» **The data**:
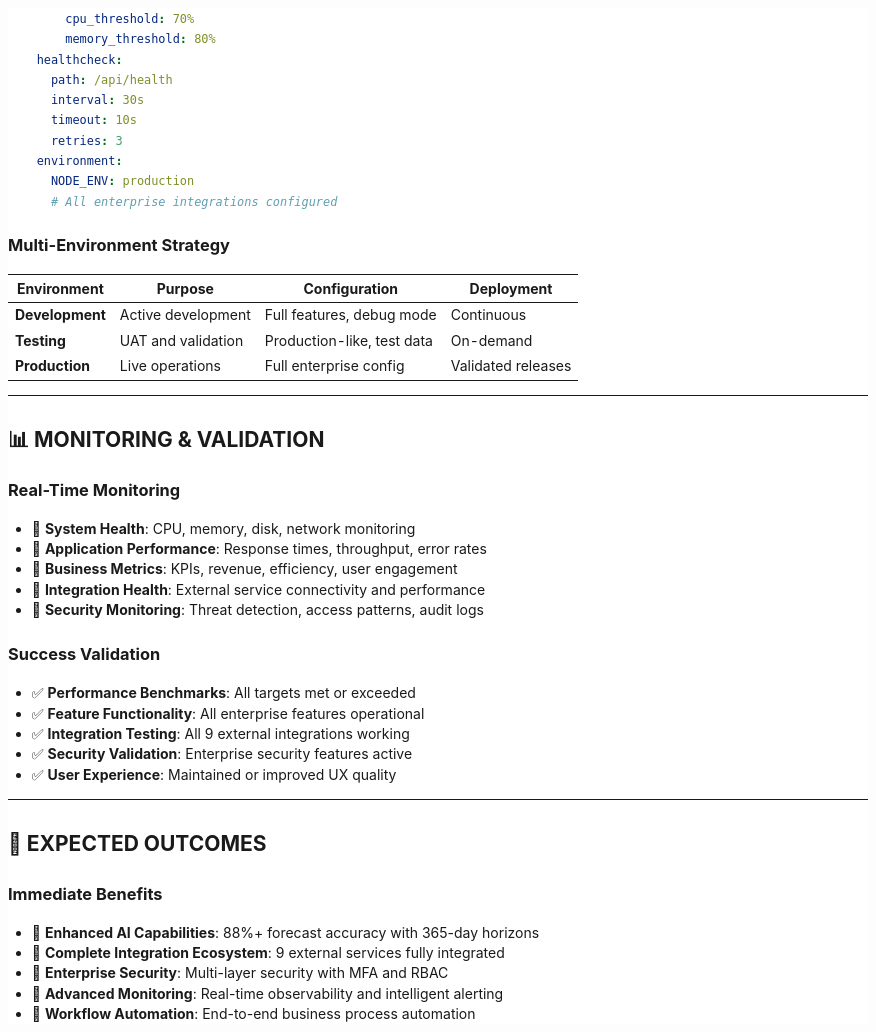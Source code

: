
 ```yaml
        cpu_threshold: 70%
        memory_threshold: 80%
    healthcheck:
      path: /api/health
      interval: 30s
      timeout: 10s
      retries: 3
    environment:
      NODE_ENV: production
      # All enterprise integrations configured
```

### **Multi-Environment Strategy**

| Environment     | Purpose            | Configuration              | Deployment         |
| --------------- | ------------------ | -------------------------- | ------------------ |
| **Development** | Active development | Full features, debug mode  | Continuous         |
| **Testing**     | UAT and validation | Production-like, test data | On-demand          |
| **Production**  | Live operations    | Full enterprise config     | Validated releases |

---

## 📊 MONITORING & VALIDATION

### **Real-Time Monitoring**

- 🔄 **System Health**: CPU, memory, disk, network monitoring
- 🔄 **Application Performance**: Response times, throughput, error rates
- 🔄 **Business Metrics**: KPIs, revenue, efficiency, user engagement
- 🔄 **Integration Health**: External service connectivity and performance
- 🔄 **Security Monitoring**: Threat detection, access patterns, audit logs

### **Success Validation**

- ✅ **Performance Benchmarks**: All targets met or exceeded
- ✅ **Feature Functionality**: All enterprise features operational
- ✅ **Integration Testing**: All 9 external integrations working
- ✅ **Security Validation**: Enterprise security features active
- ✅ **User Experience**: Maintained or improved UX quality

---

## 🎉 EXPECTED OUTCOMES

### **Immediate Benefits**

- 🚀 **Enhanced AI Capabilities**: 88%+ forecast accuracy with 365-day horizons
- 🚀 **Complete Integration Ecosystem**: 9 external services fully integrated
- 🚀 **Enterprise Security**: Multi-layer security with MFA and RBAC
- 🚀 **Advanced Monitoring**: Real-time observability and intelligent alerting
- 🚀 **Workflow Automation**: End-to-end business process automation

* * *

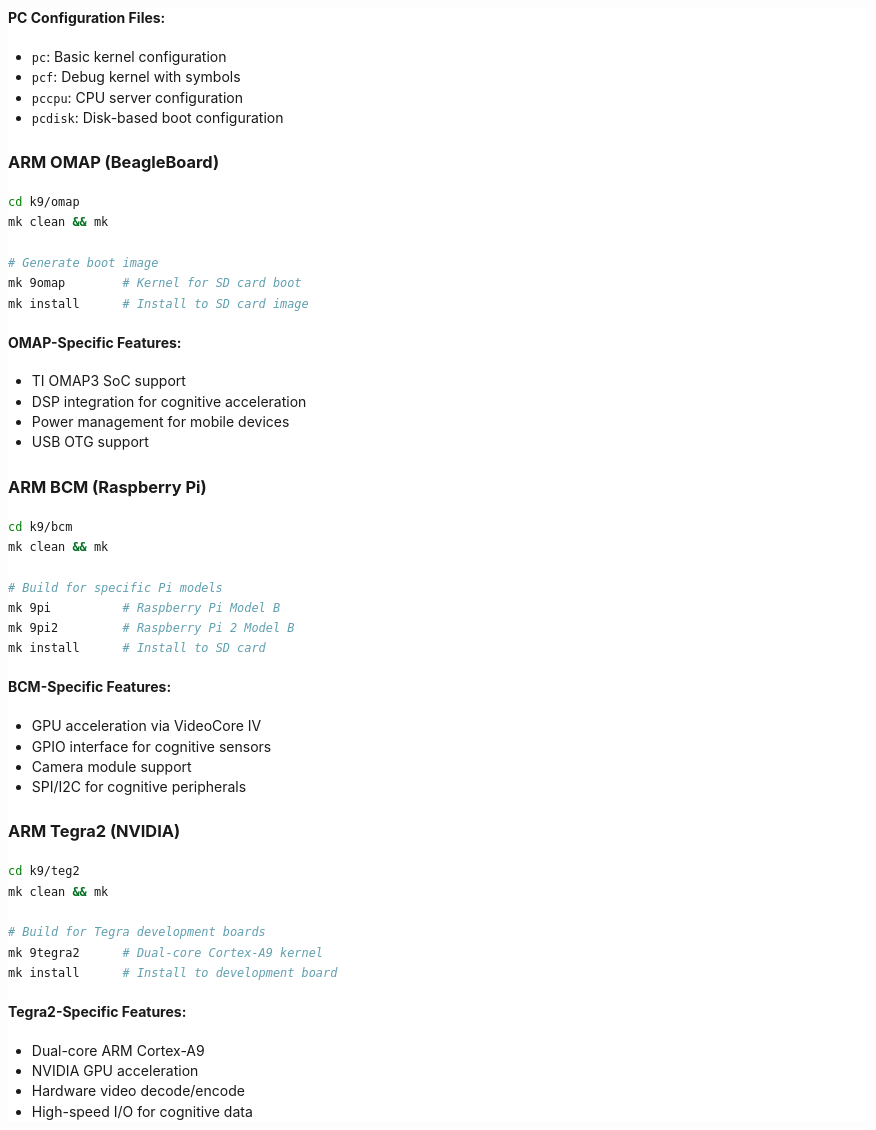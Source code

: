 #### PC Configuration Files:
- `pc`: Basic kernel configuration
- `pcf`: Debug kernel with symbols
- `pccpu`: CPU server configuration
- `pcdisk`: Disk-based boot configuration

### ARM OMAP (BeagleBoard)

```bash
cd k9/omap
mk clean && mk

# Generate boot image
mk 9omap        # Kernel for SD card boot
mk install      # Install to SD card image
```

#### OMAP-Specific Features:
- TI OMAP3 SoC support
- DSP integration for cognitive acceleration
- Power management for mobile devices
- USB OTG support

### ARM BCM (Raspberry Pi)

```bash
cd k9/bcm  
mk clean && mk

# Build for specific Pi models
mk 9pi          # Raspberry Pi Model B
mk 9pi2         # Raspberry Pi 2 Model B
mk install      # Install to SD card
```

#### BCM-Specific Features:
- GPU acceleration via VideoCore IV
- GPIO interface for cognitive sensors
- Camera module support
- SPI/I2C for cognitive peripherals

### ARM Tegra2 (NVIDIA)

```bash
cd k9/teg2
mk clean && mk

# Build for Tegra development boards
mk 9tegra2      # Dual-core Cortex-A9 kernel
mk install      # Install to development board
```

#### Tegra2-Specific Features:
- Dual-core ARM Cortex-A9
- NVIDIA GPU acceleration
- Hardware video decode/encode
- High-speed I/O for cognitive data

» **Required work**: Search the data above for the word "image" and show every line that has it.

» **Your response**:
# Generate boot image
mk install      # Install to SD card image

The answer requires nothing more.